There are few (if any) industries that can be transformed by artificial intelligence to the degree that healthcare can. As initiatives around the world seek to digitize healthcare data, there are huge opportunities for game-changing tools and platforms. However, with potentially a yottabyte (1024 gigabytes) of healthcare data in the United States alone, we are no closer to this utopian, data-driven world of healthcare. Data in existence is not standardized, highly fragmented and is stored in incompatible legacy platforms. The technology exists, so why is healthcare so far behind other sectors in utilizing existing technology and what needs to be done to catch up?
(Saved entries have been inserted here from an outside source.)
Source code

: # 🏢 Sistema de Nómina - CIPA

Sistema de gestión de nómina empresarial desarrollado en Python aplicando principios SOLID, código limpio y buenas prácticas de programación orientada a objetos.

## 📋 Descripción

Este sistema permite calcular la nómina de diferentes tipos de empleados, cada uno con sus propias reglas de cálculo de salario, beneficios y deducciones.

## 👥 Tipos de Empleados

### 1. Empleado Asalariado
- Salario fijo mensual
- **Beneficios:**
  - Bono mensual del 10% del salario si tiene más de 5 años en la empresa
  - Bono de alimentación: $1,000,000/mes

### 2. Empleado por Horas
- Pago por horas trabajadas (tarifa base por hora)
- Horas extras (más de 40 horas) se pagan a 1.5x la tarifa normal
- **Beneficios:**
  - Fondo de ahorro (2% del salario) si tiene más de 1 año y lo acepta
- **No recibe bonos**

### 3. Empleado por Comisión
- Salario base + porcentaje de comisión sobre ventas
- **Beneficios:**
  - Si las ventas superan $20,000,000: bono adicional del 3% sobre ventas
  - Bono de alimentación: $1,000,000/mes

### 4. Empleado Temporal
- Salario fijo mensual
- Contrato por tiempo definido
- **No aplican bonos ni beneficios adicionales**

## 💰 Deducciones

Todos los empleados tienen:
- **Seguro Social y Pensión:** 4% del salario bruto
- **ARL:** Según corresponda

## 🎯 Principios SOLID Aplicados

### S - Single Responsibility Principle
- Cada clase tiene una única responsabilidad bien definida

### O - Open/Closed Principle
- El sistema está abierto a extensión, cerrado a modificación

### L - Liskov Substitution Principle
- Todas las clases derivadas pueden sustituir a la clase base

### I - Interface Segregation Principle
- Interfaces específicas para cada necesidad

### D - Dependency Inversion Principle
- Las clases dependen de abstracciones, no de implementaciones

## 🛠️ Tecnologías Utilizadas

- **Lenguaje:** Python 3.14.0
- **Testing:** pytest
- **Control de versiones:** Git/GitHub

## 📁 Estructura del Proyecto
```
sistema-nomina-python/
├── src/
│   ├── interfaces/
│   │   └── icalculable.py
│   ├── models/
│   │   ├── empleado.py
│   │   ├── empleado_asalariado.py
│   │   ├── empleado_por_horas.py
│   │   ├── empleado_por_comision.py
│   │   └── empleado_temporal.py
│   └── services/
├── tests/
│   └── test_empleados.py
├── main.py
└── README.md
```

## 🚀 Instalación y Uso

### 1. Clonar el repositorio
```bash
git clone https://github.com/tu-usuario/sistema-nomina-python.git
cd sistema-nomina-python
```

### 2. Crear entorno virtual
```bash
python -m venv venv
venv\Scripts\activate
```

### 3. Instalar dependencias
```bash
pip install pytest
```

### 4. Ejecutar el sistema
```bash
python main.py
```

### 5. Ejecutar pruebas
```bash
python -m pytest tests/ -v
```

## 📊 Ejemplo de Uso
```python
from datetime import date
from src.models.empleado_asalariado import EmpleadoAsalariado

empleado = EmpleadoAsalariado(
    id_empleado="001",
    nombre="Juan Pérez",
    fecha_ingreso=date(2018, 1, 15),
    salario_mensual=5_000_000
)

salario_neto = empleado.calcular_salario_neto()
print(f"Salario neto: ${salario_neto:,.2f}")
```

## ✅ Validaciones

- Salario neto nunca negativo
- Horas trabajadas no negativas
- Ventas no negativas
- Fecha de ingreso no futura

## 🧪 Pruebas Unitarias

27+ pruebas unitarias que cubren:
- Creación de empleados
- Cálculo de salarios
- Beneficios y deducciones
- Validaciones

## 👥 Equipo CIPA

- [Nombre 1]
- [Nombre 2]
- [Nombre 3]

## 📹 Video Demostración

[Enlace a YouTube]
The problems lie in two very different but equally challenging areas. The first is privacy; patient data is an incredibly sensitive asset in most developed countries. There are a huge range of policies dictating how patient data should be stored, shared and secured. The second problem area is mission-critical systems; similar to how mainframe technology from the 70s still run many of the world’s banking transactions, legacy electronic medical records and hospital management systems still run on applications with no APIs and brittle data frameworks.
Solving these challenges will not be easy, but looking at the opportunity for companies like Google’s Deepmind to greatly lower operational costs of healthcare services and also the opportunity to use huge datasets to find patterns to tackle disease prevention and treatment, we soon realize that these problems are worth solving.
When governments and healthcare providers are thinking about how they can open up the gates for AI to transform their industry, they must first consider how they can shift data from these monolithic systems, to cloud-based, big data systems that allow for interoperability and secure data exchange that maintains patient privacy. These transformations won’t be easy, but they will be worth it.